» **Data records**
- - - - -

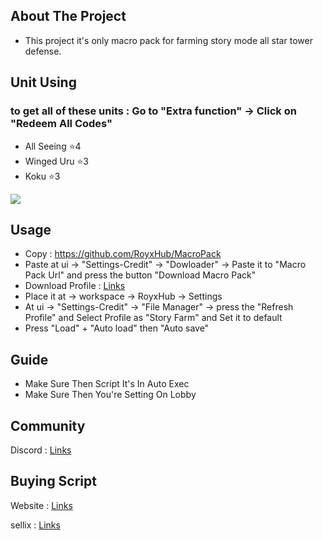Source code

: ## About The Project

* This project it's only macro pack for farming story mode all star tower defense.

## Unit Using

### to get all of these units : Go to "Extra function" -> Click on "Redeem All Codes"
* All Seeing ⭐4
* Winged Uru ⭐3
* Koku ⭐3

![](https://cdn.discordapp.com/attachments/870201487458979910/970085087452479508/unknown.png)

## Usage

* Copy : https://github.com/RoyxHub/MacroPack
* Paste at ui -> "Settings-Credit" -> "Dowloader" -> Paste it to "Macro Pack Url" and press the button "Download Macro Pack"
* Download Profile : [Links](https://cdn.discordapp.com/attachments/956823138254094386/970125975528542238/Story_Farm.json)
* Place it at -> workspace -> RoyxHub -> Settings
* At ui -> "Settings-Credit" -> "File Manager" -> press the "Refresh Profile" and Select Profile as "Story Farm" and Set it to default
* Press "Load" + "Auto load" then "Auto save"

## Guide

* Make Sure Then Script It's In Auto Exec
* Make Sure Then You're Setting On Lobby

## Community
Discord : [Links](https://discord.com/invite/AYRXDmgjjU)

## Buying Script

Website : [Links](https://royx.net/)

sellix : [Links](https://royx.sellix.io/)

- - - - -

» **WHAT THE TASK REQUIRES**
Once the pictures are set aside, the remaining data must be transcribed exactly.

» **RESPONSE BOX**
Source code

: ## About The Project

* This project it's only macro pack for farming story mode all star tower defense.

## Unit Using

### to get all of these units : Go to "Extra function" -> Click on "Redeem All Codes"
* All Seeing ⭐4
* Winged Uru ⭐3
* Koku ⭐3

![](https://cdn.discordapp.com/attachments/870201487458979910/970085087452479508/unknown.png)

## Usage

* Copy : https://github.com/RoyxHub/MacroPack
* Paste at ui -> "Settings-Credit" -> "Dowloader" -> Paste it to "Macro Pack Url" and press the button "Download Macro Pack"
* Download Profile : [Links](https://cdn.discordapp.com/attachments/956823138254094386/970125975528542238/Story_Farm.json)
* Place it at -> workspace -> RoyxHub -> Settings
* At ui -> "Settings-Credit" -> "File Manager" -> press the "Refresh Profile" and Select Profile as "Story Farm" and Set it to default
* Press "Load" + "Auto load" then "Auto save"

## Guide

* Make Sure Then Script It's In Auto Exec
* Make Sure Then You're Setting On Lobby

## Community
Discord : [Links](https://discord.com/invite/AYRXDmgjjU)

## Buying Script

Website : [Links](https://royx.net/)

sellix : [Links](https://royx.sellix.io/)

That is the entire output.